Passagers turbulents : toujours plus d’incidents !

Selon des statistiques de l’IATA, le nombre de rapports d’incidents impliquant des passagers turbulents à bord des aéronefs a augmenté en 2015.

On parle surtout ici d’abus verbaux, du refus de suivre les instructions des membres d’équipage et « d’autres formes de comportements antisociaux ». Toutefois, 11 % des rapports signalaient des agressions physiques contre des passagers ou des membres d’équipage ou des dommages à l’aéronef!

Pas moins de 10 854 incidents ont ainsi été signalés dans le monde en 2015. Cela correspond à un incident pour 1205 vols, soit une augmentation par rapport aux 9316 incidents signalés en 2014 (un incident par 1282 vols).

« Les comportements indisciplinés et turbulents sont tout simplement inacceptables. Le comportement antisocial d’une toute  petite minorité de clients peut avoir des conséquences fâcheuses sur la sécurité et le confort de toutes les personnes à bord. L’augmentation du nombre d’incidents rapportés nous indique qu’il faut davantage de mesures dissuasives », affirme Alexandre de Juniac, directeur général et chef de la direction de l’IATA.

L’ALCOOL COMME DÉCLENCHEUR

Le successeur de Tony  et ancien PDG d’Air France rappelle que les compagnies aériennes et les aéroports sont guidés par des principes de base élaborés en 2014. Cette stratégie repose sur l’augmeTylerntation des mesures dissuasives internationales et l’amélioration de la prévention et de la gestion des incidents.

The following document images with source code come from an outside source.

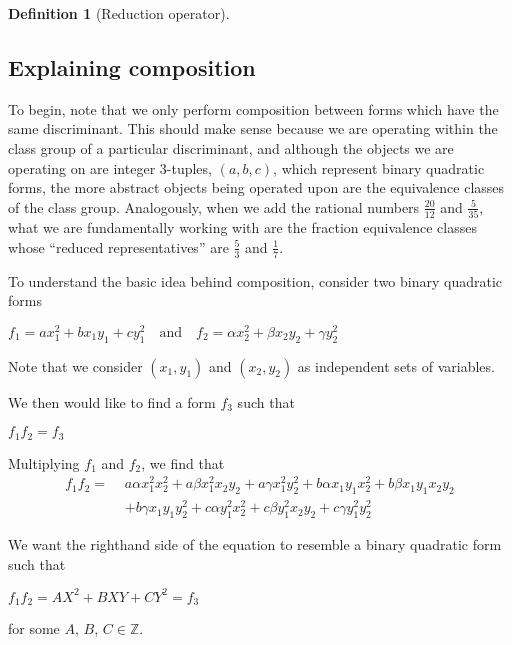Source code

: \documentclass{article}
\theoremstyle{definition}
\newtheorem{definition}{Definition}[section]
\theoremstyle{theorem}
\theoremstyle{example}
\theoremstyle{corollary}
\begin{document}
\begin{definition}[Reduction operator]
\bigskip

\subsection{Explaining composition}

\bigskip

To begin, note that we only perform composition between forms which have the same discriminant. This should make sense because we are operating within the class group of a particular discriminant, and although the objects we are operating on are integer 3-tuples, \((a, b, c)\), which represent binary quadratic forms, the more abstract objects being operated upon are the equivalence classes of the class group. Analogously, when we add the rational numbers \(\frac{20}{12}\) and \(\frac{5}{35}\), what we are fundamentally working with are the fraction equivalence classes whose ``reduced representatives'' are \(\frac{5}{3}\) and \(\frac{1}{7}\).

\bigskip

To understand the basic idea behind composition, consider two binary quadratic forms
\begin{center}
\(f_{1} = a x_{1}^{2} + b x_{1} y_{1} + c y_{1}^{2} \quad \textrm{and} \quad f_{2} = \alpha x_{2}^{2} + \beta x_{2} y_{2} + \gamma y_{2}^{2}\)
\end{center}

\bigskip

Note that we consider \((x_{1}, y_{1})\) and \((x_{2}, y_{2})\) as independent sets of variables.

\bigskip

We then would like to find a form \(f_{3}\) such that
\begin{center}
\(f_{1} f_{2} = f_{3}\)
\end{center}

\bigskip

Multiplying \(f_{1}\) and \(f_{2}\), we find that
\begin{align*}
f_{1} f_{2} = \, \, & a \alpha x_{1}^{2} x_{2}^{2} + a \beta x_{1}^{2} x_{2} y_{2} + a \gamma x_{1}^{2} y_{2}^{2} + b \alpha x_{1} y_{1} x_{2}^{2} + b \beta x_{1} y_{1} x_{2} y_{2} \\
&+ b \gamma x_{1} y_{1} y_{2}^{2} + c \alpha y_{1}^{2} x_{2}^{2} + c \beta y_{1}^{2} x_{2} y_{2} + c \gamma y_{1}^{2} y_{2}^{2}
\end{align*}

\bigskip

We want the righthand side of the equation to resemble a binary quadratic form such that
\begin{center}
\(f_{1} f_{2} = A X^{2} + B X Y + C Y^{2} = f_{3}\)
\end{center}
for some \(A\), \(B\), \(C \in \mathbb{Z}\).


\end{definition}
\end{document}

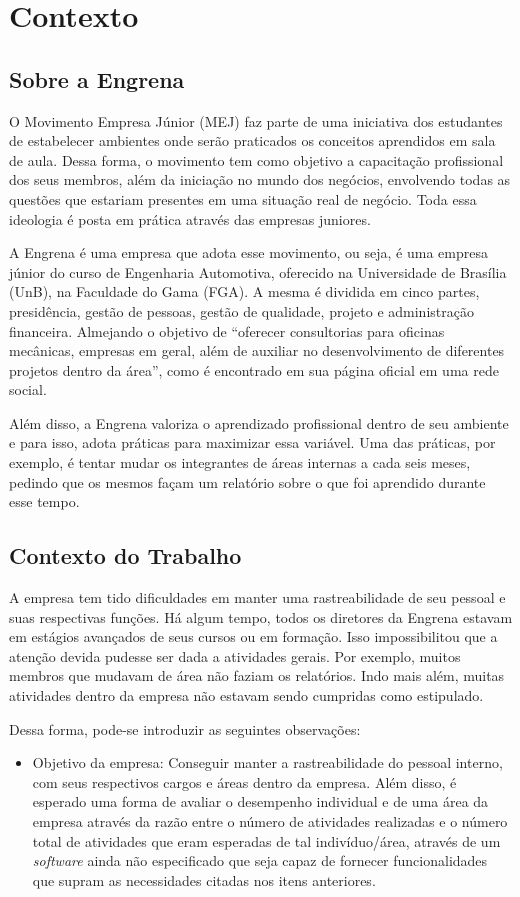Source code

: \chapter{Contexto}
\label{context}

\section{Sobre a Engrena}

O Movimento Empresa Júnior (MEJ) faz parte de uma iniciativa dos estudantes de estabelecer ambientes onde serão praticados os conceitos aprendidos em sala de aula. Dessa forma, o movimento tem como objetivo a capacitação profissional dos seus membros, além da iniciação no mundo dos negócios, envolvendo todas as questões que estariam presentes em uma situação real de negócio. Toda essa ideologia é posta em prática através das empresas juniores.

A Engrena é uma empresa que adota esse movimento, ou seja, é uma empresa júnior do curso de Engenharia Automotiva, oferecido na Universidade de Brasília (UnB), na Faculdade do Gama (FGA). A mesma é dividida em cinco partes, presidência, gestão de pessoas, gestão de qualidade, projeto e administração financeira. Almejando o objetivo de “oferecer consultorias para oficinas mecânicas, empresas em geral, além de auxiliar no desenvolvimento de diferentes projetos dentro da área”, como é encontrado em sua página oficial em uma rede social.

Além disso, a Engrena valoriza o aprendizado profissional dentro de seu ambiente e para isso, adota práticas para maximizar essa variável. Uma das práticas, por exemplo, é tentar mudar os integrantes de áreas internas a cada seis meses, pedindo que os mesmos façam um relatório sobre o que foi aprendido durante esse tempo. 

\section{Contexto do Trabalho}

A empresa tem tido dificuldades em manter uma rastreabilidade de seu pessoal e suas respectivas funções. Há algum tempo, todos os diretores da Engrena estavam em estágios avançados de seus cursos ou em formação. Isso impossibilitou que a atenção devida pudesse ser dada a atividades gerais. Por exemplo, muitos membros que mudavam de área não faziam os relatórios. Indo mais além, muitas atividades dentro da empresa não estavam sendo cumpridas como estipulado.

Dessa forma, pode-se introduzir as seguintes observações:

\begin{itemize}
\item Objetivo da empresa: Conseguir manter a rastreabilidade do pessoal interno, com seus respectivos cargos e áreas dentro da empresa. Além disso, é esperado uma forma de avaliar o desempenho individual e de uma área da empresa através da razão entre o número de atividades realizadas e o número total de atividades que eram esperadas de tal indivíduo/área, através de um \textit{software} ainda não especificado que seja capaz de fornecer funcionalidades que supram as necessidades citadas nos itens anteriores.
\end{itemize}
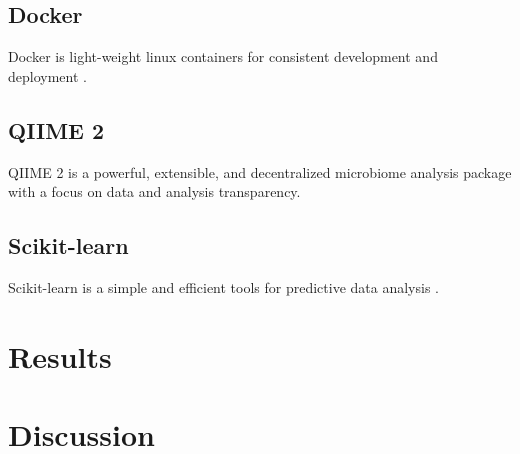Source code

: \documentclass[11pt, a4paper]{article}
\begin{document}
        \subsection{Docker}
            Docker is light-weight linux containers for consistent development and deployment \cite{docker1}.

        \subsection{QIIME 2}
            QIIME 2 is a powerful, extensible, and decentralized microbiome analysis package with a focus on data and analysis transparency.

        \subsection{Scikit-learn}
            Scikit-learn is a simple and efficient tools for predictive data analysis \cite{sklearn1, sklearn2}.

    \section{Results}

    \section{Discussion}

    
    
\end{document}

Dans certains pays, on s’est concentré sur le rôle de l’alcool comme déclencheur des comportements turbulents. En effet, en 2015, l’intoxication par l’alcool ou la drogue a été identifiée comme facteur dans 23 % des cas. Dans la grande majorité des cas, ces substances ont été consommées avant l’embarquement ou à même les réserves personnelles des personnes, à l’insu des membres d’équipage.

Au Royaume-Uni, le personnel des bars et des boutiques hors-taxes dans les aéroports doit donc être formé pour servir de l’alcool de façon responsable et éviter la « beuverie express ». Une expérience menée à l’aéroport Gatwick de Londres a d’ailleurs démontré que cette approche proactive, avant l’embarquement, a réduit de moitié les cas de comportements turbulents.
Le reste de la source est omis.